-- Task requirements --
Repeat verbatim, and only, the lines of the data below, beginning at the line that contains "2021/11/02 12:29:45 factories" and stopping after the line that contains "2021/11/04 07:55:29 overlappingIntervals".

(Collection entries)
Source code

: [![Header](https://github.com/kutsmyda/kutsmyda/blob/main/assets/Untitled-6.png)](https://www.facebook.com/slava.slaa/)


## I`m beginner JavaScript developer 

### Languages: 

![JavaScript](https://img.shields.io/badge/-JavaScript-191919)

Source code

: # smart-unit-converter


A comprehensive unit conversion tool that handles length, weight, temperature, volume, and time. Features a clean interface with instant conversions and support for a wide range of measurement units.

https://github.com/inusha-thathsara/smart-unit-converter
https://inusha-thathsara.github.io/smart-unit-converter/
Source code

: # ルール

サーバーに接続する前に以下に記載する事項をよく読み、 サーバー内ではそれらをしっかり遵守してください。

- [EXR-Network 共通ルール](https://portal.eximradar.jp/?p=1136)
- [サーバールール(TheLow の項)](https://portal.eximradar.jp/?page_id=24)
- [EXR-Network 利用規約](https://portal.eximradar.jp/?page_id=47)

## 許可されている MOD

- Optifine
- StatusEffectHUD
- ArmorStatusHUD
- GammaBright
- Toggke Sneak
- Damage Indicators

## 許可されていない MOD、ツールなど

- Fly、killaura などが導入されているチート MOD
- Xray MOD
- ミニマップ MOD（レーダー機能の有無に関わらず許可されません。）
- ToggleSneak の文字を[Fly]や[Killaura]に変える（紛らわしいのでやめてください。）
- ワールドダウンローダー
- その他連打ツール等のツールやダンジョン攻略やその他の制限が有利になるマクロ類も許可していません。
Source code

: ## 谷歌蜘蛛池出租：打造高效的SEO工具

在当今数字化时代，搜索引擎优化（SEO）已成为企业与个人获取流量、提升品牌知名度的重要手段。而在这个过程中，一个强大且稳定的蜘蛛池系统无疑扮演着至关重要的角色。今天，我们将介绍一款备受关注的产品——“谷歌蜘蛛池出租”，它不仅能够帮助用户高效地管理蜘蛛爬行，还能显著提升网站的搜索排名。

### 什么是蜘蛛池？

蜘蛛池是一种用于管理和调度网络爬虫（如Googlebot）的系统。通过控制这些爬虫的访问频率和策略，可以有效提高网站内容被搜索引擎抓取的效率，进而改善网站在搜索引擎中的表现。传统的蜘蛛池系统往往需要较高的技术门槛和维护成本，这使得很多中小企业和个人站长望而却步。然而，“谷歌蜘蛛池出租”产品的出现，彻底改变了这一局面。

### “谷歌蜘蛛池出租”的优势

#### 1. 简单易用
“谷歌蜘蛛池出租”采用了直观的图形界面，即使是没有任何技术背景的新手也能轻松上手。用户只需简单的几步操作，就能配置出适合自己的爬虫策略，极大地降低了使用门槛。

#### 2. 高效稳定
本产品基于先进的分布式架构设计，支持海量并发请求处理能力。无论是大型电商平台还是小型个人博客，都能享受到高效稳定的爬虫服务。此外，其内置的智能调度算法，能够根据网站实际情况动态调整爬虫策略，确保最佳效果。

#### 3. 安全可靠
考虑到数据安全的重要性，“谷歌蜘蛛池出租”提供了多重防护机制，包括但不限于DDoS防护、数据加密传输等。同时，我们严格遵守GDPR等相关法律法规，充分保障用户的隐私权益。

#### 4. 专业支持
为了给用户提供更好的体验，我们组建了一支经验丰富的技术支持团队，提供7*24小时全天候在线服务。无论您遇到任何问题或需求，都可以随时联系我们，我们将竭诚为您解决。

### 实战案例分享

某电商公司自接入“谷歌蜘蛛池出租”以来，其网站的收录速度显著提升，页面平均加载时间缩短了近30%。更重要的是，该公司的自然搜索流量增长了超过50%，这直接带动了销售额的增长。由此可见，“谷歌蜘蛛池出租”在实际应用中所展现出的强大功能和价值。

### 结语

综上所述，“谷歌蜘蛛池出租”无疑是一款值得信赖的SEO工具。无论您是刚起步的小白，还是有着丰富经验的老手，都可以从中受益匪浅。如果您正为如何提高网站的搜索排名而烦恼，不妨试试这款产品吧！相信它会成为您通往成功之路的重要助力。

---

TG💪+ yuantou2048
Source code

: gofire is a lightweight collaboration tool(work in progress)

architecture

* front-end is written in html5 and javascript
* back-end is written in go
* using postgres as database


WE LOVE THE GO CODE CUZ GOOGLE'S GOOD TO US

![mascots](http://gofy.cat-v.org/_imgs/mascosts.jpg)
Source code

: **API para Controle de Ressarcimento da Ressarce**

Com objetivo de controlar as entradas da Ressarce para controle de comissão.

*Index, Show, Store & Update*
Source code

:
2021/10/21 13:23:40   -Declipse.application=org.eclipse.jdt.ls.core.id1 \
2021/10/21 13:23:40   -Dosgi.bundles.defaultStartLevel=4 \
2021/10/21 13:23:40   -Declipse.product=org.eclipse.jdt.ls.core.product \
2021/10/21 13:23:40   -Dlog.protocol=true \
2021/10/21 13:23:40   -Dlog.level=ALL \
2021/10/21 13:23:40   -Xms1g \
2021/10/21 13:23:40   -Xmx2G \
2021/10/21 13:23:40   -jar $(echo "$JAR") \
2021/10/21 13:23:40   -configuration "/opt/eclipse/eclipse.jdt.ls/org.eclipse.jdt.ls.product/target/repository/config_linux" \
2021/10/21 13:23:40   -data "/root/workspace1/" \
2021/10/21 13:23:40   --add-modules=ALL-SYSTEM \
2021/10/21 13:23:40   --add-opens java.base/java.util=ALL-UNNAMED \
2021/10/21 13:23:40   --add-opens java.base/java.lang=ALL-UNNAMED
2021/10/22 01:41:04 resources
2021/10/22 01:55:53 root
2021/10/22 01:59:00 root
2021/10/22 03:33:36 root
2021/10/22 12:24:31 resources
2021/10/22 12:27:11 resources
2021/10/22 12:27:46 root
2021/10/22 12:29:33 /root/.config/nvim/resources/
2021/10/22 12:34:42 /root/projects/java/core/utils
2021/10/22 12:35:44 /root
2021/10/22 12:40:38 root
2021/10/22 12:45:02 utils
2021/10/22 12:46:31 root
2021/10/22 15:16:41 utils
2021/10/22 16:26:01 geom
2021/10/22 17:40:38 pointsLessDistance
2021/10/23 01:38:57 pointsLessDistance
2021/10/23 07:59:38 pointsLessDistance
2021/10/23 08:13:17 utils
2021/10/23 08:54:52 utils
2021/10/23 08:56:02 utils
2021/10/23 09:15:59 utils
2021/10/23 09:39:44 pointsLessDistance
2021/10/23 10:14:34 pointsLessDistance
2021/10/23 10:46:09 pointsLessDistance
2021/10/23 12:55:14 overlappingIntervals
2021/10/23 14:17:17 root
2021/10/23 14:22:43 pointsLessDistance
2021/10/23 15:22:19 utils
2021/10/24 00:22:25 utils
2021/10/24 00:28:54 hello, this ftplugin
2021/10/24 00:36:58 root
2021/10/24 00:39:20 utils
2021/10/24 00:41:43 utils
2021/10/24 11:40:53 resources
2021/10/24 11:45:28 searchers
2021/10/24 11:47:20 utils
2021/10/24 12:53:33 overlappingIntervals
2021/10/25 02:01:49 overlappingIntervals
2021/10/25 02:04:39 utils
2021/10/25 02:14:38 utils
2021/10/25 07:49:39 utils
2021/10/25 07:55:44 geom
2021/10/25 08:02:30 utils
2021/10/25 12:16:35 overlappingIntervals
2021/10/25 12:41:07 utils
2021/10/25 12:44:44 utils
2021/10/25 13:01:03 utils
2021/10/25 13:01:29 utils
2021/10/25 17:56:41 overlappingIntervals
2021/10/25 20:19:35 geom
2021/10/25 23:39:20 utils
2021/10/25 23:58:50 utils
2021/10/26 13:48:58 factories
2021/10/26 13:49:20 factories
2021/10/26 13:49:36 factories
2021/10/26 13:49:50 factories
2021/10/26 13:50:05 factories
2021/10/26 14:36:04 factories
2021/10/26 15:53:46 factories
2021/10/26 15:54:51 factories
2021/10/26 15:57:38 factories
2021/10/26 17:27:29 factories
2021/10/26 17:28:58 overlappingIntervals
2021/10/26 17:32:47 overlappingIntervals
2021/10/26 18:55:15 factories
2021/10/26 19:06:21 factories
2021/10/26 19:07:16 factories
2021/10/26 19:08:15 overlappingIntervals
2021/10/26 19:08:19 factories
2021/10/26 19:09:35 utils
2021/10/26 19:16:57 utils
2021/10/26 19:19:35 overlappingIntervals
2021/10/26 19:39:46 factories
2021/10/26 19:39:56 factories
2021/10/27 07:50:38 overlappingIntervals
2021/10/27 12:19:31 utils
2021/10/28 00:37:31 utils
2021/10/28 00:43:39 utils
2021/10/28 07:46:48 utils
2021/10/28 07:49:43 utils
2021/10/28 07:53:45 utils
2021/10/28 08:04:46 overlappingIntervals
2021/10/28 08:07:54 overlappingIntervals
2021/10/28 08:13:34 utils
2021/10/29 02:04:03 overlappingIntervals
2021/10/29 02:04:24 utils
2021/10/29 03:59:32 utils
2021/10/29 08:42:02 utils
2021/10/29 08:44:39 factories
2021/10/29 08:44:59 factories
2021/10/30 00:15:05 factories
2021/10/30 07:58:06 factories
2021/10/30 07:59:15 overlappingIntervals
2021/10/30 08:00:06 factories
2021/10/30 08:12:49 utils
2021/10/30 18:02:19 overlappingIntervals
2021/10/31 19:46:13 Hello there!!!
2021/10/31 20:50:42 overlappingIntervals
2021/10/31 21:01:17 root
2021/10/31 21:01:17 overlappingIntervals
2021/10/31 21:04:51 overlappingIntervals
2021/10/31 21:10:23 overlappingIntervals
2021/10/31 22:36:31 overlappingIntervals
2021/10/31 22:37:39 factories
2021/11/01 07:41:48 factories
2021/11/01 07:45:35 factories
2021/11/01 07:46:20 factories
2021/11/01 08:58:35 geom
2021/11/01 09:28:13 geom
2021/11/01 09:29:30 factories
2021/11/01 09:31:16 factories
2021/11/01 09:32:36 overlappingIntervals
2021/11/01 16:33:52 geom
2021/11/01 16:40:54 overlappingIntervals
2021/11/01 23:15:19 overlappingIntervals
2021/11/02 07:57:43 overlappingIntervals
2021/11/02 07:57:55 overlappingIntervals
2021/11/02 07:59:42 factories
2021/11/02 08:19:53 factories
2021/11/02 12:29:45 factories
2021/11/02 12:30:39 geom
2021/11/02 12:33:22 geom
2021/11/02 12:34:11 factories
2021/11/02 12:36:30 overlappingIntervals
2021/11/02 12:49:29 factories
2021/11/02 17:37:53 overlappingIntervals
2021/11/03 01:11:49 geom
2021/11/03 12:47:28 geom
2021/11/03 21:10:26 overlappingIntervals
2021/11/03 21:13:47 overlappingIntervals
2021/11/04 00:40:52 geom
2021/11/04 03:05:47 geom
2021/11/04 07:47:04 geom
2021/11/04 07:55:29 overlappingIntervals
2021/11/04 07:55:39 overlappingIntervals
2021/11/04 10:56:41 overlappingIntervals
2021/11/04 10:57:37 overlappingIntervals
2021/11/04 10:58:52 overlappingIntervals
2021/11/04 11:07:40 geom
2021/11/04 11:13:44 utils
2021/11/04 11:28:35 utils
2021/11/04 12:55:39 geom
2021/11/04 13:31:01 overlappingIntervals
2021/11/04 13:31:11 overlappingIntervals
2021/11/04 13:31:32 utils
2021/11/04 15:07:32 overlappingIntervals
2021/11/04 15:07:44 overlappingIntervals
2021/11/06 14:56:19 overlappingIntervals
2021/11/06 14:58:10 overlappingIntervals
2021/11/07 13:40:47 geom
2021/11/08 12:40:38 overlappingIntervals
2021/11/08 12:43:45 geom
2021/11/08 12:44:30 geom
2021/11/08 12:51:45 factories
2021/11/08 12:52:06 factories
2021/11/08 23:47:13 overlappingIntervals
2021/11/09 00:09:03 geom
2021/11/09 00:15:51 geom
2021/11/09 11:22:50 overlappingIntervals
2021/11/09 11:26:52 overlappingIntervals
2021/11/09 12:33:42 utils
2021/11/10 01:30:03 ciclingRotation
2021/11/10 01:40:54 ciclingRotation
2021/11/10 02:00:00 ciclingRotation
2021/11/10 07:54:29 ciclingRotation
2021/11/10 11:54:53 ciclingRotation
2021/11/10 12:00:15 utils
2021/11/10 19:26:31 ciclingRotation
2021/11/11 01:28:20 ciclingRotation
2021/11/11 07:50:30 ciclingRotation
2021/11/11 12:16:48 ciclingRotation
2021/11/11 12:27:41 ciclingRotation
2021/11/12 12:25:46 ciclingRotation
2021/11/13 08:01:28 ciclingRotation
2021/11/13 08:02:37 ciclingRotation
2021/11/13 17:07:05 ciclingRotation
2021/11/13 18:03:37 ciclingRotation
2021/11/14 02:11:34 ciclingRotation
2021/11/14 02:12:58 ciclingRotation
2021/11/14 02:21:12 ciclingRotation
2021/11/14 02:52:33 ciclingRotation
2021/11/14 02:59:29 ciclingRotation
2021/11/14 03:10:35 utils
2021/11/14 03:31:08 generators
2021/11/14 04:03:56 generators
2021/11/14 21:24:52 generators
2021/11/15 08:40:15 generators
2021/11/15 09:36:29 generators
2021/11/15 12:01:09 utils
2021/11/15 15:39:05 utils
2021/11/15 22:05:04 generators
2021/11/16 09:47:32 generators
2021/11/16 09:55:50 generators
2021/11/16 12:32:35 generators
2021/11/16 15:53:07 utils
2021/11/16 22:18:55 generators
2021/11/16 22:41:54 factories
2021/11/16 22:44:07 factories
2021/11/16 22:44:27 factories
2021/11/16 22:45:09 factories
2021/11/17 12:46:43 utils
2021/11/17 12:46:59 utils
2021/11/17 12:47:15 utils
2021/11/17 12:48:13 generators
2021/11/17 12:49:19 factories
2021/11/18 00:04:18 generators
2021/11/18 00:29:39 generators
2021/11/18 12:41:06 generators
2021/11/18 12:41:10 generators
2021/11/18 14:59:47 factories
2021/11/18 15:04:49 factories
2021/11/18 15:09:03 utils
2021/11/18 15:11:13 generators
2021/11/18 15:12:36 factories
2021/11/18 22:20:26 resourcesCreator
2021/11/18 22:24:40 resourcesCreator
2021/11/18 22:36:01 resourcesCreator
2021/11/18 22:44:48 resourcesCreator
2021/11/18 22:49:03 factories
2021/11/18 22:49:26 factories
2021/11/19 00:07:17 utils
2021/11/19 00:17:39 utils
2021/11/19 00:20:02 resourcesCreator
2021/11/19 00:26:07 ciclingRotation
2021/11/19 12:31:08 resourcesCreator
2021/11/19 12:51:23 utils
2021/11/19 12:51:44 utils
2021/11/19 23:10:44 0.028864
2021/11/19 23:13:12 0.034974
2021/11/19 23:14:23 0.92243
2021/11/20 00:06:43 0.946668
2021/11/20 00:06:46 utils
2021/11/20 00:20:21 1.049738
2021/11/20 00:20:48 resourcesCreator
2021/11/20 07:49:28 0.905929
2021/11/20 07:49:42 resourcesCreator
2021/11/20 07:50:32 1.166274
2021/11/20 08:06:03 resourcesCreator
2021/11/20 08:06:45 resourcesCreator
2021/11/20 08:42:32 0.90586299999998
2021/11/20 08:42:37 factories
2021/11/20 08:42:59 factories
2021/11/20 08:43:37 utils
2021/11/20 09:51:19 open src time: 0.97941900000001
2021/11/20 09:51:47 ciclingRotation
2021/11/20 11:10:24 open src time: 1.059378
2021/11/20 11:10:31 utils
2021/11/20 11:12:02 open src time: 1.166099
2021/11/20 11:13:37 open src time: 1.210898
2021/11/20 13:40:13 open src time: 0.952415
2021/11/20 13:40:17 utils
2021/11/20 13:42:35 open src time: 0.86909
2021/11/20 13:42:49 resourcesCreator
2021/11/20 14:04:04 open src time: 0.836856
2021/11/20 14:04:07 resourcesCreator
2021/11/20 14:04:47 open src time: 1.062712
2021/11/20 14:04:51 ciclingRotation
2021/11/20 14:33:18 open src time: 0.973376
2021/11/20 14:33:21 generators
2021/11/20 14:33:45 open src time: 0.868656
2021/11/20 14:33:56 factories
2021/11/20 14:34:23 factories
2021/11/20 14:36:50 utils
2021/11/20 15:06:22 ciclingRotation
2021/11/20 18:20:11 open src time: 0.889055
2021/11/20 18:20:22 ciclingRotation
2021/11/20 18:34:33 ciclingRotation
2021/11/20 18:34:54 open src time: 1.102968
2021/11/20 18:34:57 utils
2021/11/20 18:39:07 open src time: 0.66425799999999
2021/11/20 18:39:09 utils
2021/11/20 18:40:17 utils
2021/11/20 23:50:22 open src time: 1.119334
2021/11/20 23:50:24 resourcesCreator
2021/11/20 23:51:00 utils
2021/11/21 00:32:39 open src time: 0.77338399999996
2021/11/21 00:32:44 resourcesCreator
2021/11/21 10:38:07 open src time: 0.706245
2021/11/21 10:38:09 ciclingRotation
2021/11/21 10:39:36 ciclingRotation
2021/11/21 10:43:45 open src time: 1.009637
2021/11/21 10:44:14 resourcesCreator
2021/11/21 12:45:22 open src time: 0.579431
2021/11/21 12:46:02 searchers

-- Your response --
2021/11/02 12:29:45 factories
2021/11/02 12:30:39 geom
2021/11/02 12:33:22 geom
2021/11/02 12:34:11 factories
2021/11/02 12:36:30 overlappingIntervals
2021/11/02 12:49:29 factories
2021/11/02 17:37:53 overlappingIntervals
2021/11/03 01:11:49 geom
2021/11/03 12:47:28 geom
2021/11/03 21:10:26 overlappingIntervals
2021/11/03 21:13:47 overlappingIntervals
2021/11/04 00:40:52 geom
2021/11/04 03:05:47 geom
2021/11/04 07:47:04 geom
2021/11/04 07:55:29 overlappingIntervals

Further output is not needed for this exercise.